Sommelier de Territorio
Por Sergio Landoni, Sommelier de Territorio
El vino contado desde el lugar
El vino no empieza en la copa. Empieza en el lugar.
En Patagonia eso no es una idea, es algo que se vive. Primero aparece el paisaje, el viento, la cocina, la forma de habitar. Después aparece la botella. Y si no se entiende ese orden, el vino queda incompleto.
Qué es “Sommelier de Territorio”
No es un título académico ni un rótulo para una bio. Es una forma de ejercer la sommellerie.
Implica estar en el territorio: caminar los viñedos, conocer a productores, cocineros, anfitriones y también al público. Y desde ahí, traducir el vino en un relato claro, cercano y con sentido.
No trabajo solo con etiquetas. Trabajo con contexto.
Qué cambia cuando el vino se cuenta desde el lugar
Un mismo varietal puede decir cosas completamente distintas según el suelo, el agua, la amplitud térmica y el viento. En Neuquén eso no es discurso: se siente en la copa.
Contar el vino desde el lugar permite entender por qué un vino es como es, y por qué tiene sentido en cierta mesa, con cierta comida y en determinado momento del año. Esa coherencia entre cocina regional y vino local es lo que define una experiencia completa, como desarrollo en esta reflexión sobre vino y gastronomía del territorio .
Mi rol no es dar cátedra. Es conectar.
La técnica ordena.
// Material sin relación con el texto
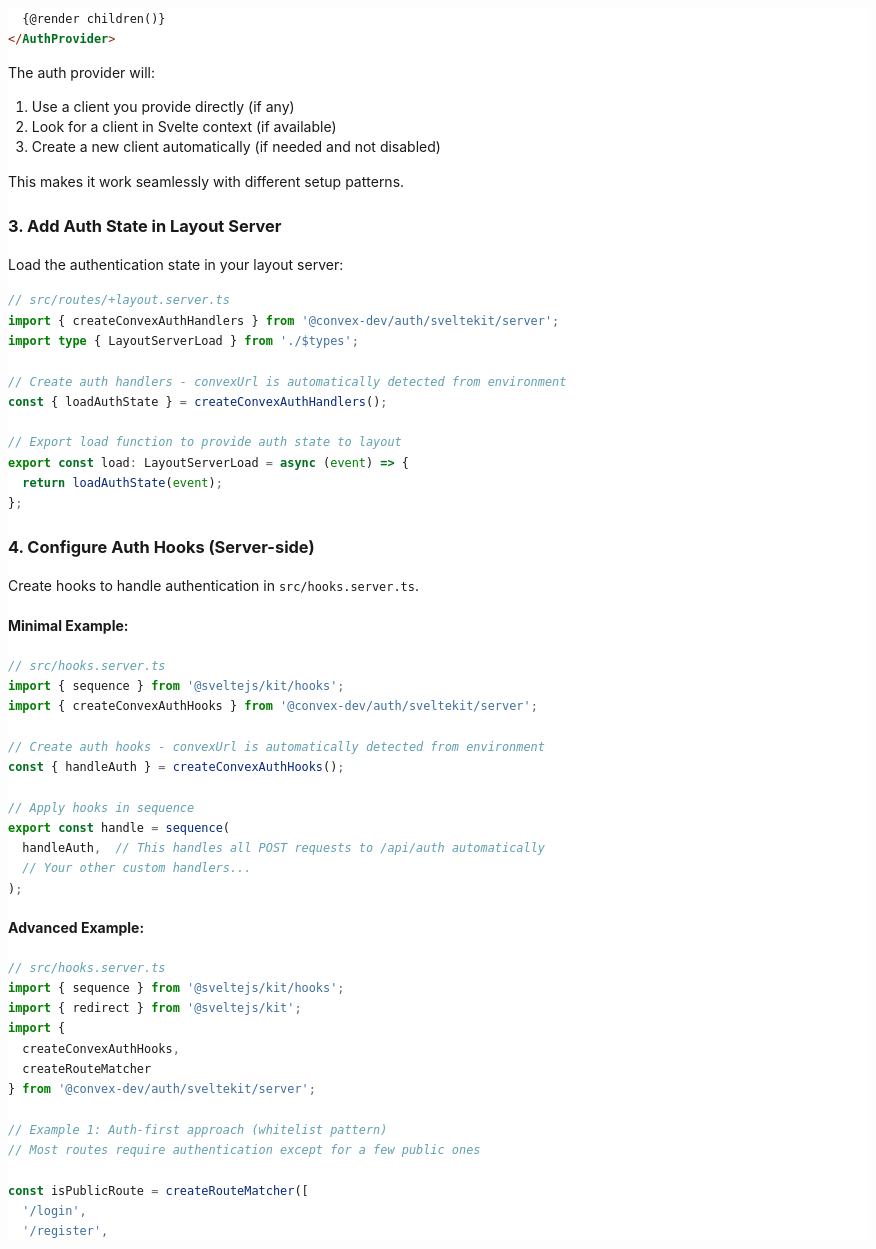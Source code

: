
 ```html
  {@render children()}
</AuthProvider>
```

The auth provider will:
1. Use a client you provide directly (if any)
2. Look for a client in Svelte context (if available)
3. Create a new client automatically (if needed and not disabled)

This makes it work seamlessly with different setup patterns.

### 3. Add Auth State in Layout Server

Load the authentication state in your layout server:

```typescript
// src/routes/+layout.server.ts
import { createConvexAuthHandlers } from '@convex-dev/auth/sveltekit/server';
import type { LayoutServerLoad } from './$types';

// Create auth handlers - convexUrl is automatically detected from environment 
const { loadAuthState } = createConvexAuthHandlers();

// Export load function to provide auth state to layout
export const load: LayoutServerLoad = async (event) => {
  return loadAuthState(event);
};
```

### 4. Configure Auth Hooks (Server-side)

Create hooks to handle authentication in `src/hooks.server.ts`.

#### Minimal Example:

```typescript
// src/hooks.server.ts
import { sequence } from '@sveltejs/kit/hooks';
import { createConvexAuthHooks } from '@convex-dev/auth/sveltekit/server';

// Create auth hooks - convexUrl is automatically detected from environment
const { handleAuth } = createConvexAuthHooks();

// Apply hooks in sequence
export const handle = sequence(
  handleAuth,  // This handles all POST requests to /api/auth automatically
  // Your other custom handlers...
);
```

#### Advanced Example:

```typescript
// src/hooks.server.ts
import { sequence } from '@sveltejs/kit/hooks';
import { redirect } from '@sveltejs/kit';
import { 
  createConvexAuthHooks, 
  createRouteMatcher 
} from '@convex-dev/auth/sveltekit/server';

// Example 1: Auth-first approach (whitelist pattern)
// Most routes require authentication except for a few public ones

const isPublicRoute = createRouteMatcher([
  '/login',
  '/register',
```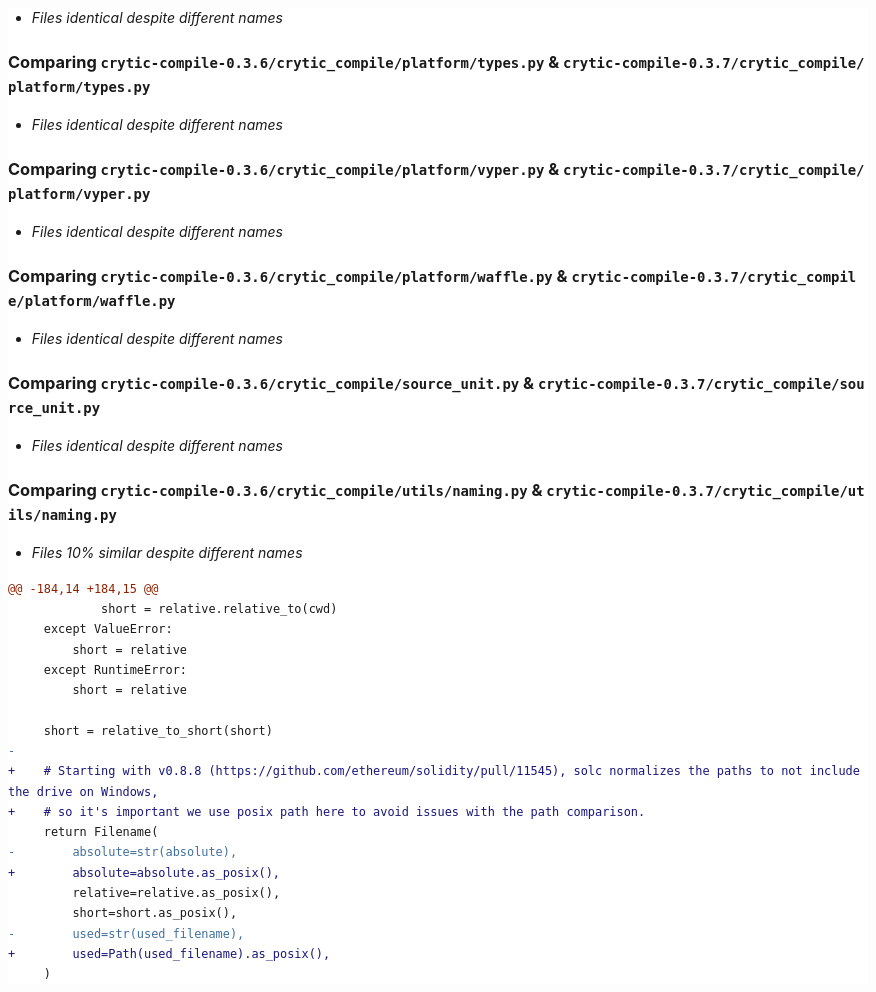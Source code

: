  * *Files identical despite different names*

### Comparing `crytic-compile-0.3.6/crytic_compile/platform/types.py` & `crytic-compile-0.3.7/crytic_compile/platform/types.py`

 * *Files identical despite different names*

### Comparing `crytic-compile-0.3.6/crytic_compile/platform/vyper.py` & `crytic-compile-0.3.7/crytic_compile/platform/vyper.py`

 * *Files identical despite different names*

### Comparing `crytic-compile-0.3.6/crytic_compile/platform/waffle.py` & `crytic-compile-0.3.7/crytic_compile/platform/waffle.py`

 * *Files identical despite different names*

### Comparing `crytic-compile-0.3.6/crytic_compile/source_unit.py` & `crytic-compile-0.3.7/crytic_compile/source_unit.py`

 * *Files identical despite different names*

### Comparing `crytic-compile-0.3.6/crytic_compile/utils/naming.py` & `crytic-compile-0.3.7/crytic_compile/utils/naming.py`

 * *Files 10% similar despite different names*

```diff
@@ -184,14 +184,15 @@
             short = relative.relative_to(cwd)
     except ValueError:
         short = relative
     except RuntimeError:
         short = relative
 
     short = relative_to_short(short)
-
+    # Starting with v0.8.8 (https://github.com/ethereum/solidity/pull/11545), solc normalizes the paths to not include the drive on Windows,
+    # so it's important we use posix path here to avoid issues with the path comparison.
     return Filename(
-        absolute=str(absolute),
+        absolute=absolute.as_posix(),
         relative=relative.as_posix(),
         short=short.as_posix(),
-        used=str(used_filename),
+        used=Path(used_filename).as_posix(),
     )
```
El territorio le da sentido.
El rol del sommelier hoy
El sommelier ya no es solo quien recomienda en un restaurante. También es quien construye puentes: entre productor y mesa, entre vino y gastronomía, entre turismo y cultura.
Cuando esa conexión está bien lograda, la experiencia cambia: la copa se vuelve clara, el vino se vuelve memorable y el lugar pasa a formar parte del recuerdo.
Este enfoque empieza a consolidarse también en la Patagonia, donde el territorio comienza a ocupar un lugar central en la forma de comunicar el vino, como se observa en el desarrollo de los sommeliers de Patagonia .
Patagonia: un territorio, múltiples expresiones
La Patagonia vitivinícola no es un único lugar. Hoy se expresa principalmente en Río Negro, Neuquén y Chubut, cada uno con identidad propia y formas distintas de interpretar el clima.
Al mismo tiempo, empiezan a aparecer nuevos desarrollos más al sur, en zonas como Santa Cruz y Tierra del Fuego, ampliando el mapa y reforzando la idea de que el vino patagónico es, ante todo, diversidad de territorios.
Neuquén, un territorio en presente
Neuquén no promete. Neuquén está sucediendo.
El mundo ya conoció a Argentina por una cepa. Ahora empieza a mirar sus lugares.
En ese mapa, Neuquén necesita ser leído, comprendido y comunicado desde el territorio.
Cuando eso ocurre, el vino deja de competir por volumen y empieza a construir valor desde su origen.
Este proceso también se refleja en espacios abiertos de información como Wikipedia, donde la vitivinicultura provincial aparece como una actividad en expansión territorial. Vino de Neuquén y vitivinicultura en la provincia del Neuquén muestran esa evolución en tiempo real.
El vino se entiende mejor cuando se lo pone en su lugar. Y cuando ese lugar se cuenta bien, la copa deja de ser un producto y se transforma en experiencia.